Pencabutan itu dinyatakan dalam Keputusan Menteri Sosial Republik Indonesia Nomor 133/HUK/2022 tanggal 5 Juli 2022 tentang Pencabutan Izin Penyelenggaraan Pengumpulan Sumbangan Kepada Yayasan Aksi Cepat Tanggap di Jakarta Selatan yang ditandatangani oleh Muhadjir Effendi.
Pelanggaran pungutan donasi tak sesuai ketentuan
Pelanggaran yang dilakukan ACT salah satunya terkait pengambilan donasi untuk kegiatan usaha yayasan yang tak sesuai ketentuan.
Menurut Pasal 6 ayat (1) PP Nomor 29 Tahun 1980 tentang Pelaksanaan Pengumpulan Sumbangan, pembiayaan usaha dari pengumpulan sumbangan sebanyak-banyaknya 10 persen dari hasil pengumpulan donasi.
Sementara Presiden ACT, Ibnu Khajar dalam keterangannya mengatakandana operasional Yayasan diambil dari rerata 13,7 persen hasil pengumpulan uang dan barang dari masyarakat.
"Sebelumnya, rata-rata biaya operasional termasuk gaji para pimpinan pada tahun 2017 hingga 2021, adalah 13,7 persen. Rasionalisasi pun kami lakukan untuk sejak Januari 2022 lalu. Insyaallah, target kita adalah dana operasional yang bersumber dari donasi adalah sebesar 0 persen pada 2025,” ujar Ibnu dalam keterangan pers ACT, Senin (4/7).
ACT bukan lembaga zakat
Dalam keterangannya, Ibnu juga menjelaskan bahwa ACT tidak mengelola donasi lembaga zakat, melainkan donasi umum hingga Corporate Social Responsibility (CSR). "Kalau alokasi zakatnya sebagai amil zakat adalah 1/8 atau 12,5 persen. Kenapa sampai ada lebih? Karena yang kami kelola, ACT bukan lembaga zakat, apalagi ACT yang dikelola sebagian besar adalah donasi umum,” ujarnya.
Oleh karena itu, potongan 13,5 persen juga dialokasikan untuk kebutuhan program. “Cabang kami ada 78 di Indonesia dan kiprah kami lebih 47 di global.

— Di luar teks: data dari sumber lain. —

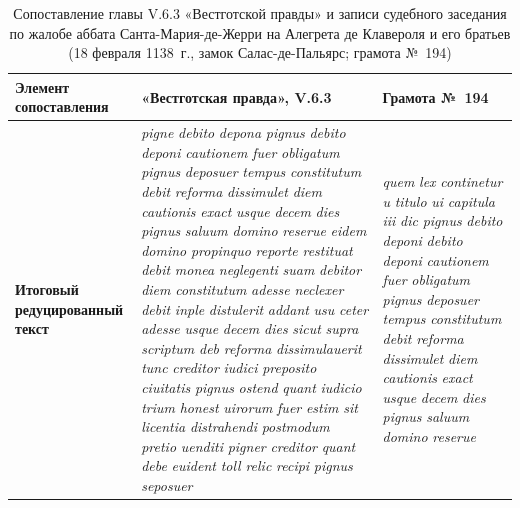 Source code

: \begin{center}
\small
\setlength{\tabcolsep}{2pt}
\begin{longtable}{|p{}|p{}|p{}|}
\caption{Сопоставление главы V.6.3 «Вестготской правды» и записи судебного заседания по жалобе аббата Санта-Мария-де-Жерри на Алегрета де Клавероля и его братьев (18 февраля 1138~г., замок Салас-де-Пальярс; грамота №~194)}\label{tab:volume1-last}\\
\hline
\textbf{Элемент сопоставления} & \textbf{«Вестготская правда», V.6.3} & \textbf{Грамота}\textbf{ №~194} \\ \hline
\textbf{Итоговый редуцированный текст} & \emph{pigne}\emph{ }\emph{debito}\emph{ }\emph{depona}\emph{ }\emph{pignus}\emph{ }\emph{debito}\emph{ }\emph{deponi}\emph{ }\emph{cautionem}\emph{ }\emph{fuer}\emph{ }\emph{obligatum}\emph{ }\emph{pignus}\emph{ }\emph{deposuer}\emph{ }\emph{tempus}\emph{ }\emph{constitutum}\emph{ }\emph{debit}\emph{ }\emph{reforma}\emph{ }\emph{dissimulet}\emph{ }\emph{diem}\emph{ }\emph{cautionis}\emph{ }\emph{exact}\emph{ }\emph{usque}\emph{ }\emph{decem}\emph{ }\emph{dies}\emph{ }\emph{pignus}\emph{ }\emph{saluum}\emph{ }\emph{domino}\emph{ }\emph{reserue}\emph{ }\emph{eidem}\emph{ }\emph{domino}\emph{ }\emph{propinquo}\emph{ }\emph{reporte}\emph{ }\emph{restituat}\emph{ }\emph{debit}\emph{ }\emph{monea}\emph{ }\emph{neglegenti}\emph{ }\emph{suam}\emph{ }\emph{debitor}\emph{ }\emph{diem}\emph{ }\emph{constitutum}\emph{ }\emph{adesse}\emph{ }\emph{neclexer}\emph{ }\emph{debit}\emph{ }\emph{inple}\emph{ }\emph{distulerit}\emph{ }\emph{addant}\emph{ }\emph{usu}\emph{ }\emph{ceter}\emph{ }\emph{adesse}\emph{ }\emph{usque}\emph{ }\emph{decem}\emph{ }\emph{dies}\emph{ }\emph{sicut}\emph{ }\emph{supra}\emph{ }\emph{scriptum}\emph{ }\emph{deb}\emph{ }\emph{reforma}\emph{ }\emph{dissimulauerit}\emph{ }\emph{tunc}\emph{ }\emph{creditor}\emph{ }\emph{iudici}\emph{ }\emph{preposito}\emph{ }\emph{ciuitatis}\emph{ }\emph{pignus}\emph{ }\emph{ostend}\emph{ }\emph{quant}\emph{ }\emph{iudicio}\emph{ }\emph{trium}\emph{ }\emph{honest}\emph{ }\emph{uirorum}\emph{ }\emph{fuer}\emph{ }\emph{estim}\emph{ }\emph{sit}\emph{ }\emph{licentia}\emph{ }\emph{distrahendi}\emph{ }\emph{postmodum}\emph{ }\emph{pretio}\emph{ }\emph{uenditi}\emph{ }\emph{pigner}\emph{ }\emph{creditor}\emph{ }\emph{quant}\emph{ }\emph{debe}\emph{ }\emph{euident}\emph{ }\emph{toll}\emph{ }\emph{relic}\emph{ }\emph{recipi}\emph{ }\emph{pignus}\emph{ }\emph{seposuer} & \emph{quem}\emph{ }\emph{lex}\emph{ }\emph{continetur}\emph{ u }\emph{titulo}\emph{ }\emph{ui}\emph{ }\emph{capitula}\emph{ }\emph{iii}\emph{ }\emph{dic}\emph{ }\emph{pignus}\emph{ }\emph{debito}\emph{ }\emph{deponi}\emph{ }\emph{debito}\emph{ }\emph{deponi}\emph{ }\emph{cautionem}\emph{ }\emph{fuer}\emph{ }\emph{obligatum}\emph{ }\emph{pignus}\emph{ }\emph{deposuer}\emph{ }\emph{tempus}\emph{ }\emph{constitutum}\emph{ }\emph{debit}\emph{ }\emph{reforma}\emph{ }\emph{dissimulet}\emph{ }\emph{diem}\emph{ }\emph{cautionis}\emph{ }\emph{exact}\emph{ }\emph{usque}\emph{ }\emph{decem}\emph{ }\emph{dies}\emph{ }\emph{pignus}\emph{ }\emph{saluum}\emph{ }\emph{domino}\emph{ }\emph{reserue}\emph{ 
\end{longtable}
\end{center}
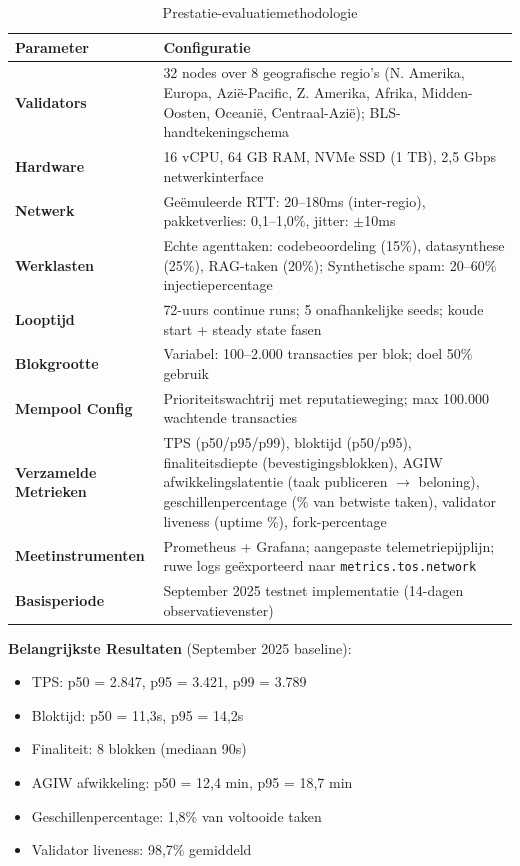 \documentclass[11pt]{article}
\begin{document}
\begin{table}[H]
\centering
\caption{Prestatie-evaluatiemethodologie}
\label{tab:evaluation-methodology}
\begin{tabular}{@{}p{}p{}@{}}
\toprule
\textbf{Parameter} & \textbf{Configuratie} \\ \midrule
\textbf{Validators} & 32 nodes over 8 geografische regio's (N. Amerika, Europa, Azië-Pacific, Z. Amerika, Afrika, Midden-Oosten, Oceanië, Centraal-Azië); BLS-handtekeningschema \\
\textbf{Hardware} & 16 vCPU, 64 GB RAM, NVMe SSD (1 TB), 2,5 Gbps netwerkinterface \\
\textbf{Netwerk} & Geëmuleerde RTT: 20--180ms (inter-regio), pakketverlies: 0,1--1,0\%, jitter: $\pm$10ms \\
\textbf{Werklasten} & Echte agenttaken: codebeoordeling (15\%), datasynthese (25\%), RAG-taken (20\%); Synthetische spam: 20--60\% injectiepercentage \\
\textbf{Looptijd} & 72-uurs continue runs; 5 onafhankelijke seeds; koude start + steady state fasen \\
\textbf{Blokgrootte} & Variabel: 100--2.000 transacties per blok; doel 50\% gebruik \\
\textbf{Mempool Config} & Prioriteitswachtrij met reputatieweging; max 100.000 wachtende transacties \\
\textbf{Verzamelde Metrieken} & TPS (p50/p95/p99), bloktijd (p50/p95), finaliteitsdiepte (bevestigingsblokken), AGIW afwikkelingslatentie (taak publiceren $\rightarrow$ beloning), geschillenpercentage (\% van betwiste taken), validator liveness (uptime \%), fork-percentage \\
\textbf{Meetinstrumenten} & Prometheus + Grafana; aangepaste telemetriepijplijn; ruwe logs geëxporteerd naar \texttt{metrics.tos.network} \\
\textbf{Basisperiode} & September 2025 testnet implementatie (14-dagen observatievenster) \\
\bottomrule
\end{tabular}
\end{table}

\textbf{Belangrijkste Resultaten} (September 2025 baseline):
\begin{itemize}[noitemsep]
  \item TPS: p50 = 2.847, p95 = 3.421, p99 = 3.789
  \item Bloktijd: p50 = 11,3s, p95 = 14,2s
  \item Finaliteit: 8 blokken (mediaan 90s)
  \item AGIW afwikkeling: p50 = 12,4 min, p95 = 18,7 min
  \item Geschillenpercentage: 1,8\% van voltooide taken
  \item Validator liveness: 98,7\% gemiddeld
\end{itemize}
\end{document}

Maka diperlukan dana operasional untuk divisi bantuan lebih banyak sehingga kami ambilkan sebagian dari dana non-zakat yang dari infak sedekah atau donasi umum,” katanya.
Dugaan penyalahgunaan dana untuk terorisme
Selain masalah dana operasional, masalah ACT ini juga sudah merembet ke penyalahgunaan dana. Dari hasil analisis sementara Pusat Pelaporan dan Analisis Transaksi Keuangan (PPATK), teridentifikasi ada penyalahgunaan dana terkait aktivitas terlarang.
Ketua PPATK, Ivan Yustiavandana, mengatakan bahwa hasil ini sudah diserahkan ke Densus 88 dan Badan Nasional Penanggulangan Terorisme (BNPT). “Transaksi mengindikasikan demikian (penyalahgunaan). Indikasi kepentingan pribadi dan terkait dengan dugaan aktivitas terlarang. Ke Densus, BNPT ya (laporan diserahkan),” katanya.
Tanggapan BNPT
Direktur Pencegahan BNPT, Brigjen Ahmad Nurwakhid, mengaku telah menerima data dari PPATK tersebut. Namun, data aliran dana yang diterima perlu dikaji terlebih dulu, karena merupakan data intelijen.
Menurutnya, saat ini ACT belum masuk Daftar Terduga Terorisme atau Organisasi Terorisme (DTTOT). “Jika aktivitas aliran dana yang mencurigakan tersebut terbukti mengarah pada pendanaan terorisme tentu akan dilakukan upaya hukum oleh Densus 88 Antiteror Polri. Jikalau tidak, maka dikoordinasikan aparat penegak hukum terkait tindak pidana lainnya,” ujarnya dalam keterangan, Selasa (5/7).